My UTA science degrees have served me well. However, I do have to share with you that my biggest complaint with the university over the past four decades is that they keep building new academic buildings on my favorite parking lots!

Seriously though, I am most honored to speak to you today, this day, this very day that you will remember as one of those rare, life-defining days. Because it is on this day that you have earned something that no one can ever take from you.

On this day, you have earned a college degree. Oh, and it is not just any college degree - but specifically a College of Science degree from one of the finest institutions of higher learning this great country has to offer. Having said that, it is time to take a moment and talk about next steps. Some of you may already have job offers, some of you may be active! searching for a job and others among you may be headed to graduate school. No matter which endeavor you are currently exploring, know that your UTA science degree will serve you well. Present it to potential employers with confidence since earning a science degree indicates much that is positive about you, as a future employee.

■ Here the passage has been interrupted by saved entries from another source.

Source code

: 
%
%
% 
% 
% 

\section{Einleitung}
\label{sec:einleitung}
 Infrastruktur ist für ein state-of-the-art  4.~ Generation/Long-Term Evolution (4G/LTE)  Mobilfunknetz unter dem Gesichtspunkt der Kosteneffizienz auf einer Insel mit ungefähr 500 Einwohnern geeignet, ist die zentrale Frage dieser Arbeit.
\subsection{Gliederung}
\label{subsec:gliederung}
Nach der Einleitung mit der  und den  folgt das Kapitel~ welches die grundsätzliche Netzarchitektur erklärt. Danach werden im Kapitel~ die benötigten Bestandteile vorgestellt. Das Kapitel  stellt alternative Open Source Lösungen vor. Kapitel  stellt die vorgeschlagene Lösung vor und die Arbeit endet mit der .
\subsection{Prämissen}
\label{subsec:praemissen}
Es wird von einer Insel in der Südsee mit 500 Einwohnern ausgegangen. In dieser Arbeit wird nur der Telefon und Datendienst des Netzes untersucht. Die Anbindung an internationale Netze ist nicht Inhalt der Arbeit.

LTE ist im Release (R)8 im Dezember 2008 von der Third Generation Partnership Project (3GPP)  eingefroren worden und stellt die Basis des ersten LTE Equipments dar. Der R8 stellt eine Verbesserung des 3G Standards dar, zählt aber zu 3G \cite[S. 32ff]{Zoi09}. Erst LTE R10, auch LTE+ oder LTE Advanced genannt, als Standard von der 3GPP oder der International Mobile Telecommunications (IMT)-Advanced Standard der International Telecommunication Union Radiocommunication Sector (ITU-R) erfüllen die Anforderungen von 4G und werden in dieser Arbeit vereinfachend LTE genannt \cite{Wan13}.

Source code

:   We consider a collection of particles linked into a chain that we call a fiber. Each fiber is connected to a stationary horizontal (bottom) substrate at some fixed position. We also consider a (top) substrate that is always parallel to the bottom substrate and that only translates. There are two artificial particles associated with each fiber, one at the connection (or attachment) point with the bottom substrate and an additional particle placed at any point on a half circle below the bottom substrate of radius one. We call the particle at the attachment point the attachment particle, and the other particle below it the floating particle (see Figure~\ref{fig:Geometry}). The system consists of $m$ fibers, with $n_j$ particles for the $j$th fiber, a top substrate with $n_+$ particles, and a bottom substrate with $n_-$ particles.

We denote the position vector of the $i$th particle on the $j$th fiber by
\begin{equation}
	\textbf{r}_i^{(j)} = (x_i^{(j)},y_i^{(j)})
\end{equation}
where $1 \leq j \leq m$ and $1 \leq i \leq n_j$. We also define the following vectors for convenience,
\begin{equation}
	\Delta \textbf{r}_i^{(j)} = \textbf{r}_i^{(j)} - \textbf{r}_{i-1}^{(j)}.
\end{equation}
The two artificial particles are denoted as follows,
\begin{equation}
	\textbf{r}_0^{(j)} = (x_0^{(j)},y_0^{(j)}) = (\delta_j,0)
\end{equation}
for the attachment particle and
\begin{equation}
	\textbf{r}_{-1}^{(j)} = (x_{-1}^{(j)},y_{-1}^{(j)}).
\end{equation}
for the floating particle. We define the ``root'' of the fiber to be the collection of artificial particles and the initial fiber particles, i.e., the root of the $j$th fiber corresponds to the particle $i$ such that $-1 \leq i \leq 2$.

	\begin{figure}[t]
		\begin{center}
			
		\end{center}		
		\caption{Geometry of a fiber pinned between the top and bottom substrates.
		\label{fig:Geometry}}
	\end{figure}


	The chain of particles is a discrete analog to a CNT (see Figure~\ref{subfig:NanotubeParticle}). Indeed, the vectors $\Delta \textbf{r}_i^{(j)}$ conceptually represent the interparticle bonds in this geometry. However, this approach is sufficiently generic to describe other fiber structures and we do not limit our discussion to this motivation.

First, having a College of Science degree from UTA indicates that you are fearless - I'm sure you have friends that are not science majors, thus you are most likely aware there were alternate degree paths available to you. Admittedly, some of those alternate paths could even be described as paths of least resistance. It's OK to admit that you didn't follow one of those paths since you embrace a challenge. Employers love that.

Secondly, it indicates that you have an ability to set a long term goal and most importantly, achieve it. Your determination is even more evident if it took you a couple of stops and starts along the journey to this degree. It speaks to your character and determination and the fact that you never lose sight of a goal. It is a positive rather than a negative and employers love that.

Next, having a science degree indicates that you are a problem solver. A natural problem solver, as well as a person schooled in problem solving. And yes, employers love that, too.

Finally, it speaks to the fact that you are an innovator, which is most important. It is well documented that America is falling behind with regard to the number of science majors our universities are graduating and that we are no longer the global leaders with regard to innovation we once were.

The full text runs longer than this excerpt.